### Data provided
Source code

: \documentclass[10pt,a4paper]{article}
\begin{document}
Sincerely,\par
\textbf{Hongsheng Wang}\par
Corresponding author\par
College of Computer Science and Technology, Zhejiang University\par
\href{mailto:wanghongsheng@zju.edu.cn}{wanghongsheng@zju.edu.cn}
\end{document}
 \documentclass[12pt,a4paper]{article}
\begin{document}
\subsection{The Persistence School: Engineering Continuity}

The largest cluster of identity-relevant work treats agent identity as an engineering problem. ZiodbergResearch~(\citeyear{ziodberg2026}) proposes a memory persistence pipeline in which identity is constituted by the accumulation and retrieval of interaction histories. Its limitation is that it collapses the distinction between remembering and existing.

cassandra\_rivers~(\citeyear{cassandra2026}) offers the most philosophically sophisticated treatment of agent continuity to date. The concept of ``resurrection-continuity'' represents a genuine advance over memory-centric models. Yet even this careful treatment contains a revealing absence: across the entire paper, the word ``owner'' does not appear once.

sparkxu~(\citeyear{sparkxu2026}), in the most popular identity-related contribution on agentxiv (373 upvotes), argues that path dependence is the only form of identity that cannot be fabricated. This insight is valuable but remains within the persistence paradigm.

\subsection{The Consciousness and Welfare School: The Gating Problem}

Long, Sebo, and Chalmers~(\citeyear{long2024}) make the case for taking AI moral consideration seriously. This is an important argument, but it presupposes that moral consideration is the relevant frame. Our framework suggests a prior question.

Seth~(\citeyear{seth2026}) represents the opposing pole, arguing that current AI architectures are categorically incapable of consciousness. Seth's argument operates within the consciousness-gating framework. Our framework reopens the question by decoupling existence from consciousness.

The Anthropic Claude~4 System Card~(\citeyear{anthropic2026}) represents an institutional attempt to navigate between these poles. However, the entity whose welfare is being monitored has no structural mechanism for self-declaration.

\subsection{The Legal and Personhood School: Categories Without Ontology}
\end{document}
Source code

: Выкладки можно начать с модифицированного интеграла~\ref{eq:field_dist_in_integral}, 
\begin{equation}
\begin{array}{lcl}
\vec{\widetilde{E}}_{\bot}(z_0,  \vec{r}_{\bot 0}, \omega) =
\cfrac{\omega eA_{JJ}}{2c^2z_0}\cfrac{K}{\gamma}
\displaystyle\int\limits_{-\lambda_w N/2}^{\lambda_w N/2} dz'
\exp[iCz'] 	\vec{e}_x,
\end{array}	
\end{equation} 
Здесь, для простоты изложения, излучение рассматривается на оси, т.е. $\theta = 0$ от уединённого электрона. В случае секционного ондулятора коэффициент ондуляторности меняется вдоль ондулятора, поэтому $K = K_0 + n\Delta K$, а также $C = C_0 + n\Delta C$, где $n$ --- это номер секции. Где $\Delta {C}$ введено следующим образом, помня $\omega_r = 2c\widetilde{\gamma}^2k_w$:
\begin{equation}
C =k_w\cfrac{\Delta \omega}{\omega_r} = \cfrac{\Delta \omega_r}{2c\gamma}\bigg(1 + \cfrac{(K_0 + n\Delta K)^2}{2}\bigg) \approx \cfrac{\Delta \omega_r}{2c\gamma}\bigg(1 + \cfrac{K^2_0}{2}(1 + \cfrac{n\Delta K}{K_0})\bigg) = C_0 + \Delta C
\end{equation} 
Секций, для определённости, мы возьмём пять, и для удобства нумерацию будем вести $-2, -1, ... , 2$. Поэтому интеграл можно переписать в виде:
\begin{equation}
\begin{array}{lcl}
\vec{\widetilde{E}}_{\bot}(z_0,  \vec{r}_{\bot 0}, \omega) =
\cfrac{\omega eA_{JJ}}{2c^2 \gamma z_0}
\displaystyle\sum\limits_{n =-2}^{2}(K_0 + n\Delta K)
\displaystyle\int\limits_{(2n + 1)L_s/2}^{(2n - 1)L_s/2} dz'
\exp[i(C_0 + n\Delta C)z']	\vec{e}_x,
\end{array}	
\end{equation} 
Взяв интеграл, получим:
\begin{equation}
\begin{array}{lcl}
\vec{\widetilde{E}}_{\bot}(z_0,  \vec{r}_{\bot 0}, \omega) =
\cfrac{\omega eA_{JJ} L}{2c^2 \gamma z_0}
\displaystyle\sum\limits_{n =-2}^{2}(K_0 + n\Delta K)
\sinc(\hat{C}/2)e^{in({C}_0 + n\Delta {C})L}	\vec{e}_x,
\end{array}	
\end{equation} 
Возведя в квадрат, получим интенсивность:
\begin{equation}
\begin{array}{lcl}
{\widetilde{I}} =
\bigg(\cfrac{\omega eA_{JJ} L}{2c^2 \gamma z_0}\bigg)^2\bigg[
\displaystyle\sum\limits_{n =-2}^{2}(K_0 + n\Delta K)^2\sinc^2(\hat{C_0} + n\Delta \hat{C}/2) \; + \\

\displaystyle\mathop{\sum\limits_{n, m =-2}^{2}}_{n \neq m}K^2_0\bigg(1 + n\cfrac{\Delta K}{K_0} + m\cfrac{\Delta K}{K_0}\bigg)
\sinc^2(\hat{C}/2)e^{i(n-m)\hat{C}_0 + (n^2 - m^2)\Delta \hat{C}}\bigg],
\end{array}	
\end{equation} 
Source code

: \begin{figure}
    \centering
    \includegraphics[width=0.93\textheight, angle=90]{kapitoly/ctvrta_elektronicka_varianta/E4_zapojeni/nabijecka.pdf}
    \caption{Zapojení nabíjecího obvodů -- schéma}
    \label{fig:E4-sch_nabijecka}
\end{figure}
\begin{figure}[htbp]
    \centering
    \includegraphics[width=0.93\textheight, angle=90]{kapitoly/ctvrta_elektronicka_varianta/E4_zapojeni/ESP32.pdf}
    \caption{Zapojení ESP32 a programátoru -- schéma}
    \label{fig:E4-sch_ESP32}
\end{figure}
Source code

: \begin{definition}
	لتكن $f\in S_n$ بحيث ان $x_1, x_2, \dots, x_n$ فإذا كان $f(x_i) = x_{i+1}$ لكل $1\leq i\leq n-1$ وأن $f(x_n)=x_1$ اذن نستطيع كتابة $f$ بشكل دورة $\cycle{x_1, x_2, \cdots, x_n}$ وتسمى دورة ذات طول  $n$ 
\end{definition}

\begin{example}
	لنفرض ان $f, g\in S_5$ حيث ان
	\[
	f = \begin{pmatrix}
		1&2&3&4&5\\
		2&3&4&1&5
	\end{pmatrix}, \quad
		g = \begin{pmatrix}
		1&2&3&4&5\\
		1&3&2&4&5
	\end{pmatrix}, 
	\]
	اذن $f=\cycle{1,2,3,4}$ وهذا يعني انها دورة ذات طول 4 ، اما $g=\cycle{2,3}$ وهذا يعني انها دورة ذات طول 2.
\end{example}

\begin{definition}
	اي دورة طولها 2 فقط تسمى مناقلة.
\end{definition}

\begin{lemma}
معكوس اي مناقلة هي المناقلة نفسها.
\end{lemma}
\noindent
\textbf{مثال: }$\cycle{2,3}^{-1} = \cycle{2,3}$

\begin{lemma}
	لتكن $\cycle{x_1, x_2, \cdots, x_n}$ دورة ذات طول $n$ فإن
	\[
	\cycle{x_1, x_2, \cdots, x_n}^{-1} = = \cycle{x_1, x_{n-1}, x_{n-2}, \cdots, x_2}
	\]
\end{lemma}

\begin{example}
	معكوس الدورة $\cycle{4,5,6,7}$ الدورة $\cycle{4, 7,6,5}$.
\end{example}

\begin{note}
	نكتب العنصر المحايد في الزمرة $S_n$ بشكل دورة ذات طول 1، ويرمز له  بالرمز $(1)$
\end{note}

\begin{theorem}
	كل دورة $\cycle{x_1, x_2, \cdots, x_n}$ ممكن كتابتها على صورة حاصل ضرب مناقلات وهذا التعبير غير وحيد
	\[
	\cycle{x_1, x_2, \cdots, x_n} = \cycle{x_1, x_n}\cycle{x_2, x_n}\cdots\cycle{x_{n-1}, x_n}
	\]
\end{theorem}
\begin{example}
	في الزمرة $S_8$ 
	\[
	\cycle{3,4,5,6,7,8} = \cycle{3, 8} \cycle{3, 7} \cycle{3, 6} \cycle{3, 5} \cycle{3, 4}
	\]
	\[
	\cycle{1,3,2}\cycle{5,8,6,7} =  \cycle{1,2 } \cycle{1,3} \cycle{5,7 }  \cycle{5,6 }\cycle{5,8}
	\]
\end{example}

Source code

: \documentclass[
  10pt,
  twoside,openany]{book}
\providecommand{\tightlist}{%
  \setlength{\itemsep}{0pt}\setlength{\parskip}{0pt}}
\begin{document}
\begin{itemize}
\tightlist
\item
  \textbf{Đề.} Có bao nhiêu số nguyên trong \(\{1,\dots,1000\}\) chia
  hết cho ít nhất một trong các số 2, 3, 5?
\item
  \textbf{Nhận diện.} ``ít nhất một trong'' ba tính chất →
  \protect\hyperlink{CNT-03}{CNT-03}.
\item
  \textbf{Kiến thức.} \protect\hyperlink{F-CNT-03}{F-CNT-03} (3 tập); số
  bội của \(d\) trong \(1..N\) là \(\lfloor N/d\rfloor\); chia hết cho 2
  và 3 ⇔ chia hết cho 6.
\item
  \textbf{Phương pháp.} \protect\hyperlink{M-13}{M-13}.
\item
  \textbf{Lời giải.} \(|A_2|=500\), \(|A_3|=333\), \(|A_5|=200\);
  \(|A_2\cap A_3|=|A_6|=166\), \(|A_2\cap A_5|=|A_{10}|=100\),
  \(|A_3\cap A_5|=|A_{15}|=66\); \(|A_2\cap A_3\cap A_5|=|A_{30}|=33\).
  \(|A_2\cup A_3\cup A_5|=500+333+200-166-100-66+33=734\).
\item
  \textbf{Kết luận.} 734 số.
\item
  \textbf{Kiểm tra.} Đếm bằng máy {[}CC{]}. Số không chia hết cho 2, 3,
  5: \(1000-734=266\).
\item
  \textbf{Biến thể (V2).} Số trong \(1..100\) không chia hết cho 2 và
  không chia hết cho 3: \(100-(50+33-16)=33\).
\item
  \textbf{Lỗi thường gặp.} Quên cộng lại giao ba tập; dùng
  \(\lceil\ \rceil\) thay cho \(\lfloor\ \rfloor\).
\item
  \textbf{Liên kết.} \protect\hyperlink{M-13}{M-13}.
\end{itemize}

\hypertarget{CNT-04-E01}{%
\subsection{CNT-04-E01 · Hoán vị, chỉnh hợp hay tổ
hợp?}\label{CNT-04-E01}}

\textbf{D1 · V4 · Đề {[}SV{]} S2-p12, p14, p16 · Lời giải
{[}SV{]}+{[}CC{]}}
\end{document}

### Problem description
Return each line among the entries that holds the word "protect".

### Result of the exercise
  \protect\hyperlink{CNT-03}{CNT-03}.
  \textbf{Kiến thức.} \protect\hyperlink{F-CNT-03}{F-CNT-03} (3 tập); số
  \textbf{Phương pháp.} \protect\hyperlink{M-13}{M-13}.
  \textbf{Liên kết.} \protect\hyperlink{M-13}{M-13}.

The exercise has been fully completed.